The bill Seattle City Council passed late last month seems keenly aware of this. It not only defines protections for gig workers, but makes a case for why they matter. The bill notes that app-based workers are “highly vulnerable to economic insecurity and health or safety risks” because they aren’t protected under traditional labor law. The new rules approved by Seattle, the bill explains, are designed to:
alleviate the economic pressures that compel app-based workers to work when conditions are not safe; reduce the risk of app-based workers working while sick and spreading illness; increase opportunities for app-based workers to stay home and take care of themselves and family members during periods of illness and other health or safety risks; and promote a healthier and more productive workforce with enhanced public health outcomes for app-based workers, their families, network companies, and the community as a whole.
This is both a list of the concrete ways in which gig workers’ lives will improve with access to paid leave, and the indignities they’ve experienced without it. Of course a person who is sick should be able to stay home until they recover; of course they shouldn’t have to work in unsafe conditions; of course they should be able to take the time and resources needed to escape an abusive or dangerous situation. The gig economy prides itself on flexibility, but sometimes flexibility isn’t enough; sometimes you can’t afford to stop working even if life demands that you do.
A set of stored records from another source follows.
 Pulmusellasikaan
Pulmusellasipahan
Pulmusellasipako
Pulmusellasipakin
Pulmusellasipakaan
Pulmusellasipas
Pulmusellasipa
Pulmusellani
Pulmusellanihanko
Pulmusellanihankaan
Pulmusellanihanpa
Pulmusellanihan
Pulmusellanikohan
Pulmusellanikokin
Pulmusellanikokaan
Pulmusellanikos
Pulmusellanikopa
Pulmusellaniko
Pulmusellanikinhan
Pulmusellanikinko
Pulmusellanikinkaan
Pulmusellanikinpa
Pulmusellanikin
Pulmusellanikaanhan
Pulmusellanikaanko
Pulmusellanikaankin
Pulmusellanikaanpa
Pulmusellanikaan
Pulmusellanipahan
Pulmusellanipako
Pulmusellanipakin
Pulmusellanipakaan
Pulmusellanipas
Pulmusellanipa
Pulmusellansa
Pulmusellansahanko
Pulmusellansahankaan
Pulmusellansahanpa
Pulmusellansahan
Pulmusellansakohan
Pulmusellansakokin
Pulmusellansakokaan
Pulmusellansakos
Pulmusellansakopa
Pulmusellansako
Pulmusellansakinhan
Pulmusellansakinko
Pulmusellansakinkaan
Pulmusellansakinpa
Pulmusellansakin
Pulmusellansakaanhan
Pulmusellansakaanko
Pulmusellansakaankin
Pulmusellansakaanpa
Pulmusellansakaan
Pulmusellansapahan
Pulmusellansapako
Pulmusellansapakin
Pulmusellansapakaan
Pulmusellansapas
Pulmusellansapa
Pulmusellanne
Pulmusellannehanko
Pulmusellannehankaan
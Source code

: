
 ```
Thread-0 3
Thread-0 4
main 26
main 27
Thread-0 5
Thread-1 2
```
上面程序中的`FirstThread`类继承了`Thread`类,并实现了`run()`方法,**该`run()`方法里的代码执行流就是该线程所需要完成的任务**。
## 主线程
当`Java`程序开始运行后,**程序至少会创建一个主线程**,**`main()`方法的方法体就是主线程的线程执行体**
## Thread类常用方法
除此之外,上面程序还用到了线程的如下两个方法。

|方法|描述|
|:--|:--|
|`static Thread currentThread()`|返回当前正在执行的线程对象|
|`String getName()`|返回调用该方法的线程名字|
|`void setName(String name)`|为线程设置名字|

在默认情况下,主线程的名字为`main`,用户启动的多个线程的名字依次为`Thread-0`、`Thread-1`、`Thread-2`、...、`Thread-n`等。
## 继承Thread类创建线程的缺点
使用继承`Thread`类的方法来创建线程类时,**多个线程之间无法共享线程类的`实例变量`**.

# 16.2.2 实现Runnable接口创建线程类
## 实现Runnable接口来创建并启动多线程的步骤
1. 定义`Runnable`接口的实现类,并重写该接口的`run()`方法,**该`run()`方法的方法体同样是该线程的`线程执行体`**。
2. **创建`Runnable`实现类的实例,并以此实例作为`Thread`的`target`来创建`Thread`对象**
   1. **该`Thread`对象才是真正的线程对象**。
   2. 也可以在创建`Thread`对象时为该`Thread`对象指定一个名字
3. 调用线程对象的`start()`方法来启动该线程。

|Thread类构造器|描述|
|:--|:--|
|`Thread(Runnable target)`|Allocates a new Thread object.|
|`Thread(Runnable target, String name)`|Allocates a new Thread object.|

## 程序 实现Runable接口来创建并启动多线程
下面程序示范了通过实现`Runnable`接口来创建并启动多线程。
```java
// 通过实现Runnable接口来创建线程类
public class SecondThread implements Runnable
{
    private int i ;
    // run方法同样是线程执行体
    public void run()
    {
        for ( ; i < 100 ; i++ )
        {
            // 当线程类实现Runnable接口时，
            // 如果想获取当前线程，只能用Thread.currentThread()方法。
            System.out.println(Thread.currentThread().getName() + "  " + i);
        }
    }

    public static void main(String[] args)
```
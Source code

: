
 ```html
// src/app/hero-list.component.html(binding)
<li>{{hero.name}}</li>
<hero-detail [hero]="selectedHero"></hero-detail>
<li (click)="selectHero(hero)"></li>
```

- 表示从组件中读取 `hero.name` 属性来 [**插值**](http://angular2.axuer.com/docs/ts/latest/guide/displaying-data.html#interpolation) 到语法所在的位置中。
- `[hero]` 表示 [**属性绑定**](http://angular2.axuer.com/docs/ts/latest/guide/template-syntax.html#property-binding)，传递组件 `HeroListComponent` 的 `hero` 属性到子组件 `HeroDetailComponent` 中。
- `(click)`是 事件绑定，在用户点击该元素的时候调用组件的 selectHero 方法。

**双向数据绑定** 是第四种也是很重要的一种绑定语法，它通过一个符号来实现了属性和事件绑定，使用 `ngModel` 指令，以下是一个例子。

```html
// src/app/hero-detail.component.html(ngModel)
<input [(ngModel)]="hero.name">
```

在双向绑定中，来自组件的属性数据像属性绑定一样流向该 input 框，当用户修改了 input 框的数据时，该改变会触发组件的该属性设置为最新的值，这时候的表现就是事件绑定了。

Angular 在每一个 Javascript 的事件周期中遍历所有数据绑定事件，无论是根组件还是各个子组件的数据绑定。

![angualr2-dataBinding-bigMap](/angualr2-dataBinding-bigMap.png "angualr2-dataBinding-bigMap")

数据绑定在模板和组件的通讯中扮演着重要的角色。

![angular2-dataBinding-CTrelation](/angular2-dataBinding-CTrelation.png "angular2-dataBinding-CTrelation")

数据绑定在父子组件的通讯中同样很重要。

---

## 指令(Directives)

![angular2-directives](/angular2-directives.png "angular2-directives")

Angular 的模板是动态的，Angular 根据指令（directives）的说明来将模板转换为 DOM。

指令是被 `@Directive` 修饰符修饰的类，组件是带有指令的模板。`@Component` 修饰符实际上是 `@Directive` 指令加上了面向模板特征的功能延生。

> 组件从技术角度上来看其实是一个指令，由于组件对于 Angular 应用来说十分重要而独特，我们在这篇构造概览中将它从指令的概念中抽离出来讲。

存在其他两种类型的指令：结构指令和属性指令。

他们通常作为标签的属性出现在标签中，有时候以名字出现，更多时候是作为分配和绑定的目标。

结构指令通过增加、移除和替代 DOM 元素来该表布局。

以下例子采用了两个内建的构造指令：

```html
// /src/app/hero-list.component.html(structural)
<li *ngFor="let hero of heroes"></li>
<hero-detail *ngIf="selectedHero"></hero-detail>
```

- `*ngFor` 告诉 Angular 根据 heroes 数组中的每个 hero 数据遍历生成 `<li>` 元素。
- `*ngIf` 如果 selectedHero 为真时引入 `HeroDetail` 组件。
Gig workers in Seattle and Washington State have thus recovered some basic dignity, but they’ve had to fight for every scrap of it. This is the legacy of the employment classification battle. By continually delaying a decision on employment status, companies like Uber have forced workers to cut their losses and focus instead on where they can make material gains: a pay floor, an unemployment insurance pool, a drivers advocacy group, paid sick and family leave. After a decade of inaction, the wage floors in New York City and Washington State and legislation for paid leave feel like major victories. In reality, nothing has been gained, but gig companies have spent so long setting the bar for labor low that it is now extremely easy to clear.
Washington is just one state, but you can see the roadmap that Uber has laid out there. If similar legislation is crafted in other states, ride-hail drivers and other gig workers will be written into a sort of makeshift third employment category. They’ll still be contractors, but they’ll have a slate of benefits that typically accompany employment in the U.S., like sick leave and a minimum hourly wage. They won’t have as many or as robust protections as they would if they were employees, but they’ll have a lot more than they did. If I were Uber, I’d be betting that’s enough to finally put the employment classification question to bed.
Per the bill, “‘Day worked’ or ‘days worked’ means any calendar day(s) that an app-based worker performs services in furtherance of an offer facilitated or presented by the network company, where the services are performed in whole or part in Seattle.” Always define your terms!
Another definition from the bill: “‘Deactivation’ means the blocking of an app-based worker’s access to the network company’s platform, changing an app-based worker’s status from eligible to provide delivery services to ineligible, or other material restriction in access to the network company’s platform that is effected by a network company.”